La bonanza del otoño, cuando antaño llovía, la asociábamos al ocio tranquilo y a las horas despreocupadas

Del mejunje entre el verano tardío y castigador y el otoño imberbe, alguien inventó el horrible palabro: veroño. En las redes, ese lodazal lleno de amigos, hay quien ya prefiere llamar al otoño como la estación del "no sé qué ponerme". Existe un otoño atmosférico, que es el que predicen las cabañuelas de los druidas y que luego afirma o desmiente la Aemet por voz de Luis Fernando López-Cotín. Pero hay otro otoño ambiental, incluso existencial. Parece ser que el otoño será más cálido de lo normal. ¿Otra vez? Las lluvias apuntan a escasas. ¿Otra vez? Las meadas caídas del cielo volverán a ser breves, pero furiosas y con impactos de bala en forma de granizo. ¿Otra vez? Las calles, como ya estamos viendo en España, serán escorrentías cual Venecias o Aveiros portugueses. ¿Otra vez?

No llueve ya ni siquiera en Grazalema, patria de la pluviometría española.
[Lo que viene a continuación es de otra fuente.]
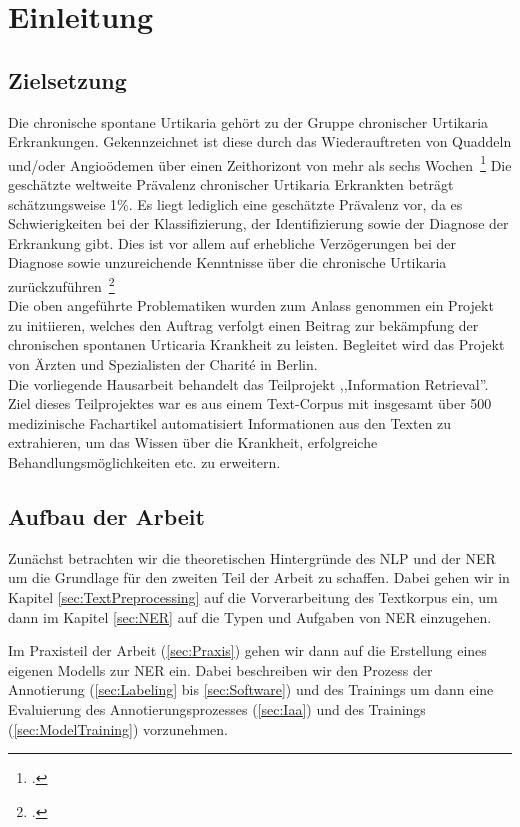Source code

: \section{Einleitung}

\subsection{Zielsetzung}

Die chronische spontane Urtikaria gehört zu der Gruppe chronischer Urtikaria Erkrankungen. Gekennzeichnet ist diese
durch das Wiederauftreten von Quaddeln und/oder Angioödemen über einen Zeithorizont von mehr als sechs
Wochen~\footcite[\vglf][]{savic.2020}
Die geschätzte weltweite Prävalenz chronischer Urtikaria Erkrankten beträgt schätzungsweise 1\%. Es liegt lediglich eine
geschätzte Prävalenz vor, da es Schwierigkeiten bei der Klassifizierung, der Identifizierung sowie der Diagnose der
Erkrankung gibt. Dies ist vor allem auf erhebliche Verzögerungen bei der Diagnose sowie unzureichende Kenntnisse über
die chronische Urtikaria zurückzuführen~\footcite[\vglf][]{savic.2020}\\

Die oben angeführte Problematiken wurden zum Anlass genommen ein Projekt zu initiieren, welches den Auftrag verfolgt
einen Beitrag zur bekämpfung der chronischen spontanen Urticaria Krankheit zu leisten. Begleitet wird das Projekt von
Ärzten und Spezialisten der Charité in Berlin.\\

Die vorliegende Hausarbeit behandelt das Teilprojekt ,,Information Retrieval''. Ziel dieses Teilprojektes war es aus einem
Text-Corpus mit insgesamt über 500 medizinische Fachartikel automatisiert Informationen aus den Texten zu extrahieren,
um das Wissen über die Krankheit, erfolgreiche Behandlungsmöglichkeiten etc. zu erweitern.\\

\subsection{Aufbau der Arbeit}
Zunächst betrachten wir die theoretischen Hintergründe des \acf{NLP} und der \acf{NER} um die Grundlage für den zweiten Teil der Arbeit zu schaffen. Dabei gehen wir in Kapitel \ref{sec:TextPreprocessing} auf die Vorverarbeitung des Textkorpus ein, um dann im Kapitel \ref{sec:NER} auf die Typen und Aufgaben von \acf{NER} einzugehen.

Im Praxisteil der Arbeit (\ref{sec:Praxis}) gehen wir dann auf die Erstellung eines eigenen Modells zur \acf{NER} ein. Dabei beschreiben wir den Prozess der Annotierung (\ref{sec:Labeling} bis \ref{sec:Software}) und des Trainings um dann eine Evaluierung des Annotierungsprozesses (\ref{sec:Iaa}) und des Trainings (\ref{sec:ModelTraining}) vorzunehmen.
Evocaba el otro día por aquí Eduardo Jordá que la lluvia, a la que teníamos por molesta, casi se concibe ya como una rareza, como una melancolía en extinción. Los paisanos rurales hablaban en los viejos tiempos del temple que le regalaba al alma el escuchar cómo sonaba la lluvia al caer mansa pero incesante sobre el campo de uno (aunque somos urbanitas, a veces releemos Las cosas del campo de José Antonio Muñoz Rojas o ese maravilloso rincón toscano que es el Inventario de la casa de campo de Piero Calamandrei).
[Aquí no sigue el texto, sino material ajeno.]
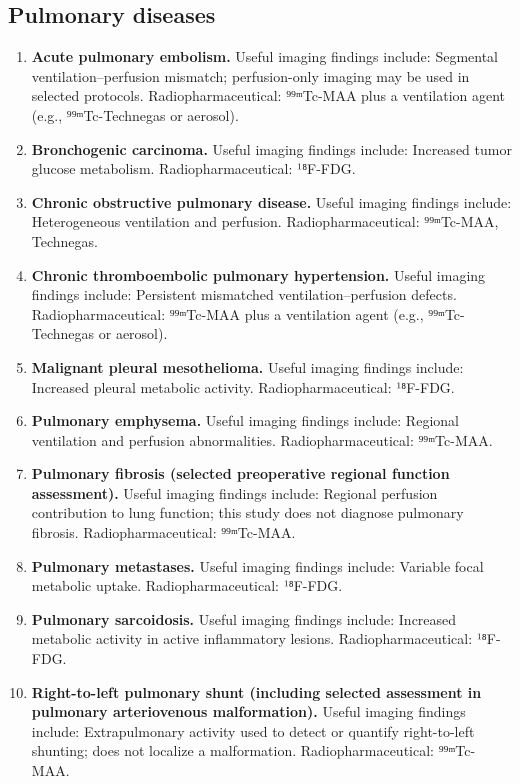 \subsection{Pulmonary diseases}
\begin{enumerate}[leftmargin=*,itemsep=0.45em,topsep=0.4em]
\item \textbf{Acute pulmonary embolism.} Useful imaging findings include: Segmental ventilation--perfusion mismatch; perfusion-only imaging may be used in selected protocols. Radiopharmaceutical: ⁹⁹ᵐTc-MAA plus a ventilation agent (e.g., ⁹⁹ᵐTc-Technegas or aerosol).
\item \textbf{Bronchogenic carcinoma.} Useful imaging findings include: Increased tumor glucose metabolism. Radiopharmaceutical: ¹⁸F-FDG.
\item \textbf{Chronic obstructive pulmonary disease.} Useful imaging findings include: Heterogeneous ventilation and perfusion. Radiopharmaceutical: ⁹⁹ᵐTc-MAA, Technegas.
\item \textbf{Chronic thromboembolic pulmonary hypertension.} Useful imaging findings include: Persistent mismatched ventilation--perfusion defects. Radiopharmaceutical: ⁹⁹ᵐTc-MAA plus a ventilation agent (e.g., ⁹⁹ᵐTc-Technegas or aerosol).
\item \textbf{Malignant pleural mesothelioma.} Useful imaging findings include: Increased pleural metabolic activity. Radiopharmaceutical: ¹⁸F-FDG.
\item \textbf{Pulmonary emphysema.} Useful imaging findings include: Regional ventilation and perfusion abnormalities. Radiopharmaceutical: ⁹⁹ᵐTc-MAA.
\item \textbf{Pulmonary fibrosis (selected preoperative regional function assessment).} Useful imaging findings include: Regional perfusion contribution to lung function; this study does not diagnose pulmonary fibrosis. Radiopharmaceutical: ⁹⁹ᵐTc-MAA.
\item \textbf{Pulmonary metastases.} Useful imaging findings include: Variable focal metabolic uptake. Radiopharmaceutical: ¹⁸F-FDG.
\item \textbf{Pulmonary sarcoidosis.} Useful imaging findings include: Increased metabolic activity in active inflammatory lesions. Radiopharmaceutical: ¹⁸F-FDG.
\item \textbf{Right-to-left pulmonary shunt (including selected assessment in pulmonary arteriovenous malformation).} Useful imaging findings include: Extrapulmonary activity used to detect or quantify right-to-left shunting; does not localize a malformation. Radiopharmaceutical: ⁹⁹ᵐTc-MAA.
\end{enumerate}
El otoño ambiental se presenta caliente. ¿Otra vez? Avisan los sindicatos que se apronta una estación fogosa y pancartera. Desde que uno era niño lleva escuchando la misma cantinela de siempre por parte de los sindicatos. ¿Qué otoño no ha sido caliente? De la reconversión de Solchaga al desguace de los Astilleros de Sevilla. A muchos el verano nos desagrada, el de antaño y el de ahora (con o sin cambio climático). Antes uno deseaba que llegasen los meses plácidos de octubre y noviembre, antes de que la mara tomara las calles bajo las chiribitas de luces de la temible Navidad. En Sevilla eran meses de un aburrimiento plácido. Culturalmente la oferta era medida (el célebre ciclo Sevilla en otoño). Ya no es así. Desde hace unos años, la ciudad del otoño en fin de semana no es más que un continuo festolín (conciertos de masas, procesiones de gloria y salidas extraordinarias, despedidas de soltero/a, desembarcos de cruceros, veladores a reventar, turistas a mansalva, algarabía soez). La necesidad de calle se ha convertido en patología. La bonanza del otoño, cuando antaño llovía, la asociábamos al ocio tranquilo y a las horas despreocupadas. Ahora todo es bulimia y entretenimiento.